Lesson 10 of 32 in the free Computer Graphics notes on Siksha Sarovar, written by Rohit Jangra.

Problem

Given a rectangular clip window and a line segment, output the part of the line inside the window (or nothing if it lies entirely outside).

Region Codes (Outcodes)

Divide the plane into 9 regions using the 4 clip edges. Each region gets a 4-bit code: TBRL.

  • Bit 0 (L): x < x_min
  • Bit 1 (R): x > x_max
  • Bit 2 (B): y < y_min
  • Bit 3 (T): y > y_max

Inside region = 0000.

Algorithm

  1. Compute outcodes c1, c2 for endpoints P1, P2.
  2. If (c1 OR c2) == 0: trivially accept.
  3. Else if (c1 AND c2) != 0: trivially reject.
  4. Else pick a point with non-zero code, clip it against one of the violated edges, recompute outcode, loop to step 2.

Why It Works

  • Bitwise AND non-zero means both points lie in the same outside half-plane -> entire line cannot intersect the window.
  • Bitwise OR zero means both points are inside -> whole segment is inside.

Worked Example

Window: x in [0, 10], y in [0, 10]. Line from P1(-2, 5) to P2(8, 12).

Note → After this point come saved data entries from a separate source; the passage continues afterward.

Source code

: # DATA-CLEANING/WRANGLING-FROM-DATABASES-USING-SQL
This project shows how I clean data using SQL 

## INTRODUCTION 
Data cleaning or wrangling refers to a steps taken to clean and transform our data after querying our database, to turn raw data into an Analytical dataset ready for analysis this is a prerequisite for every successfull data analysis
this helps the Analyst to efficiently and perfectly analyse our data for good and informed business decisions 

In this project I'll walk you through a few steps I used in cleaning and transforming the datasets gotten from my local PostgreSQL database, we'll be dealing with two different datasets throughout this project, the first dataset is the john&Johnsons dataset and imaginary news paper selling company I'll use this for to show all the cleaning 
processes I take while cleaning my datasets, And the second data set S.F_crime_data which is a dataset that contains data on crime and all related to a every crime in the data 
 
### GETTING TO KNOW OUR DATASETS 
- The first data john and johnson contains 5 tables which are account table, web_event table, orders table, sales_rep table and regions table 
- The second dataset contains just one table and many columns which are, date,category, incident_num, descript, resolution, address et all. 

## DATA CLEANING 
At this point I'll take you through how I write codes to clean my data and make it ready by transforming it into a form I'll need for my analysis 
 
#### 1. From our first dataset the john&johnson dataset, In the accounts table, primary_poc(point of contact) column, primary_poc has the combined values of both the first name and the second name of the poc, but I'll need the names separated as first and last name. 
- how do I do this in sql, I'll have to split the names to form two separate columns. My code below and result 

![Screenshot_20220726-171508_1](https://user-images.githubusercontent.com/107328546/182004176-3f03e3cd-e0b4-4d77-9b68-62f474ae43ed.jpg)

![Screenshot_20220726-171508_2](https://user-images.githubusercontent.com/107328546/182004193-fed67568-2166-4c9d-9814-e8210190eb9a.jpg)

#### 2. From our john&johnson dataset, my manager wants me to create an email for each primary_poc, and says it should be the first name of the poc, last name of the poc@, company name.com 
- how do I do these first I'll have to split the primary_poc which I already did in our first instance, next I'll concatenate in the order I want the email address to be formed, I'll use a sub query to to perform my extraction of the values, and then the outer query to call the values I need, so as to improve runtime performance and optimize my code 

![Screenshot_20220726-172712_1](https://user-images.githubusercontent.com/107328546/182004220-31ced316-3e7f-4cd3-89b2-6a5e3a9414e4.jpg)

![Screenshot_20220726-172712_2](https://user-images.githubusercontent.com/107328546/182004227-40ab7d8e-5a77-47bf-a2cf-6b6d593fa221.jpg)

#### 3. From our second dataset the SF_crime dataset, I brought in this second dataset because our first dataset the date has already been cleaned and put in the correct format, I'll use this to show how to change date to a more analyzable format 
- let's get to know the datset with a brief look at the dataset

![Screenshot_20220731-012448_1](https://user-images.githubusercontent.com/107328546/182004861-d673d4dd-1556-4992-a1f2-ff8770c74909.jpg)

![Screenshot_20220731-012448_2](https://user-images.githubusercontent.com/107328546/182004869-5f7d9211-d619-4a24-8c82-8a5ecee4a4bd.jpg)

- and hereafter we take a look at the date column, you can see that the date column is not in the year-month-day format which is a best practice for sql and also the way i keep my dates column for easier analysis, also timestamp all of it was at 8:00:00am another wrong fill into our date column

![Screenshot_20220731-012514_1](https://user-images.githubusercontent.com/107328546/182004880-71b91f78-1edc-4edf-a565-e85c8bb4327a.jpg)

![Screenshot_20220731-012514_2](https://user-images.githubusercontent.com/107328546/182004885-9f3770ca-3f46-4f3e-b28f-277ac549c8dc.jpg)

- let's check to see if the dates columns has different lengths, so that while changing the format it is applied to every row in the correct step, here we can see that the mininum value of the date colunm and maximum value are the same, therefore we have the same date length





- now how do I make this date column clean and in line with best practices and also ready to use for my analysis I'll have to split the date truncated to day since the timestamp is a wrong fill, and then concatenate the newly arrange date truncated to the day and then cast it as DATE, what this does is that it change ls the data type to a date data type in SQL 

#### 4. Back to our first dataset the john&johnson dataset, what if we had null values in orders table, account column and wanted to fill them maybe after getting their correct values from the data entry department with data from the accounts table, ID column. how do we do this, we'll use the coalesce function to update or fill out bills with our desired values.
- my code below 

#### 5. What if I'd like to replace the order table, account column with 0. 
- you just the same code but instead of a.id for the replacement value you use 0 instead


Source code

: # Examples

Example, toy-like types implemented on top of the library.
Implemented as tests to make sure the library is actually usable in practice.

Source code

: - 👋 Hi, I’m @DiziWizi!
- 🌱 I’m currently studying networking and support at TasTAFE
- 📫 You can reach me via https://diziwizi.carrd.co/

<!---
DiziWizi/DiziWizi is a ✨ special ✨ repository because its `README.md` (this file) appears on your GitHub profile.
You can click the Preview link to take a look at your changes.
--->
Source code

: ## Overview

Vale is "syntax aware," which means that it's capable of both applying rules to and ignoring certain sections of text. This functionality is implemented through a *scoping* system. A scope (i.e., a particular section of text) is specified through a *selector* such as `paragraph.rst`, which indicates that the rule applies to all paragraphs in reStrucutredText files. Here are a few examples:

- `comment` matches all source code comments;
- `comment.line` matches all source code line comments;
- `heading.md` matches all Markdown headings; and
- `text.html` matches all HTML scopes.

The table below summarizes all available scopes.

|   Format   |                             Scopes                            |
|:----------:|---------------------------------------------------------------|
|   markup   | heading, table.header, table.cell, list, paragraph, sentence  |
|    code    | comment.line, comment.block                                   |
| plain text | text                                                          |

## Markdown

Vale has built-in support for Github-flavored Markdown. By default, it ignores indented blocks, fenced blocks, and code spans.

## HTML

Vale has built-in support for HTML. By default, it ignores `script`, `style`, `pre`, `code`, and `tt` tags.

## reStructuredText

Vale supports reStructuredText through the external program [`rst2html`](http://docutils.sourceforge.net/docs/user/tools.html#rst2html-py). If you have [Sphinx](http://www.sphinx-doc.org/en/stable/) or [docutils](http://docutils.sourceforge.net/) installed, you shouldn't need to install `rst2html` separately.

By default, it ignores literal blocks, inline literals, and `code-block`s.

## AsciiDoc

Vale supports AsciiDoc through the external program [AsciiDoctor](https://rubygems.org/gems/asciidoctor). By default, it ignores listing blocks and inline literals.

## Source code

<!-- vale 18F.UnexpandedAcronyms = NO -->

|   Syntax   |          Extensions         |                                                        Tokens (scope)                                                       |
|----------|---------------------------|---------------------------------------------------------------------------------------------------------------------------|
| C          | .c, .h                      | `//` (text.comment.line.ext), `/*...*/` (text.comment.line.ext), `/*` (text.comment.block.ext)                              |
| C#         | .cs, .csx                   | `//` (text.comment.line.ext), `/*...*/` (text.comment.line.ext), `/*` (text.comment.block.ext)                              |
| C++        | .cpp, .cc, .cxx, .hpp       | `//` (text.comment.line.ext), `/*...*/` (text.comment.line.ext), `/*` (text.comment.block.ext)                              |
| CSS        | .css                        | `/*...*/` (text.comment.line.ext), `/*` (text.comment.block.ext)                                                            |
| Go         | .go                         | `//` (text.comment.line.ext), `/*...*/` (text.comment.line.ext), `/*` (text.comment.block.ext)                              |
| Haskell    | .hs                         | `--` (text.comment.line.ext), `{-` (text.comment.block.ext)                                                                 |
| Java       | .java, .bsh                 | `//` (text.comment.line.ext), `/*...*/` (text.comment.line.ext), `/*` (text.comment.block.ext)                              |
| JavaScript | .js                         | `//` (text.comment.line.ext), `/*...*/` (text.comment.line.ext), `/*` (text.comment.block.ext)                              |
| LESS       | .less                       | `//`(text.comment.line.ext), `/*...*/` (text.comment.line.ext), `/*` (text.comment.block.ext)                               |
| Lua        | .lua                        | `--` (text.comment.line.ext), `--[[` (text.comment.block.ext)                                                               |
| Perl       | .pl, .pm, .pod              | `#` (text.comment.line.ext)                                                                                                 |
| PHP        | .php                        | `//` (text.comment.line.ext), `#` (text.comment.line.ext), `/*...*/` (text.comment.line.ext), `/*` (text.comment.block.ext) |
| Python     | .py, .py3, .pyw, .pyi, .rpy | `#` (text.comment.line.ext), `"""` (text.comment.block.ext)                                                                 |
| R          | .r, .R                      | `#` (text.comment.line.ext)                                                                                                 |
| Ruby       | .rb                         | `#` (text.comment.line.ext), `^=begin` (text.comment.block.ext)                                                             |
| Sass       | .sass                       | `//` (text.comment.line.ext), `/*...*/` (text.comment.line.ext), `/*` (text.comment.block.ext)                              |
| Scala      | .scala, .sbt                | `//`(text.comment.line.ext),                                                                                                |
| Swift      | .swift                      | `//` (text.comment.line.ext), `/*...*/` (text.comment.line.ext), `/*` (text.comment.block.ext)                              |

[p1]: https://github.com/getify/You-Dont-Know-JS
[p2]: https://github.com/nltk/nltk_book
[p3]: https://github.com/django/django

  • c1 = 0001 (left), c2 = 1000 (top). AND = 0, OR != 0 -> need clip.
  • Pick P1, violates left (x = 0). Parametric x: from -2 to 8 -> t = (0 - (-2))/10 = 0.2. y = 5 + 0.2*(12-5) = 5 + 1.4 = 6.4. New P1 = (0, 6.4), c1 = 0000.
  • Now c1 = 0, c2 = 1000. AND = 0, OR != 0. Pick P2, violates top. y = 10 -> t = (10-6.4)/(12-6.4) = 0.643. x = 0 + 0.643*(8-0) = 5.14. New P2 = (5.14, 10), c2 = 0000.
  • Now both inside -> accept segment from (0, 6.4) to (5.14, 10).

Strengths and Limits

  • Strength: Lightning-fast trivial accept/reject for the common case (most lines are entirely inside or entirely outside one half-plane).
  • Limit: Requires axis-aligned rectangular window. Use Cyrus-Beck for arbitrary convex windows.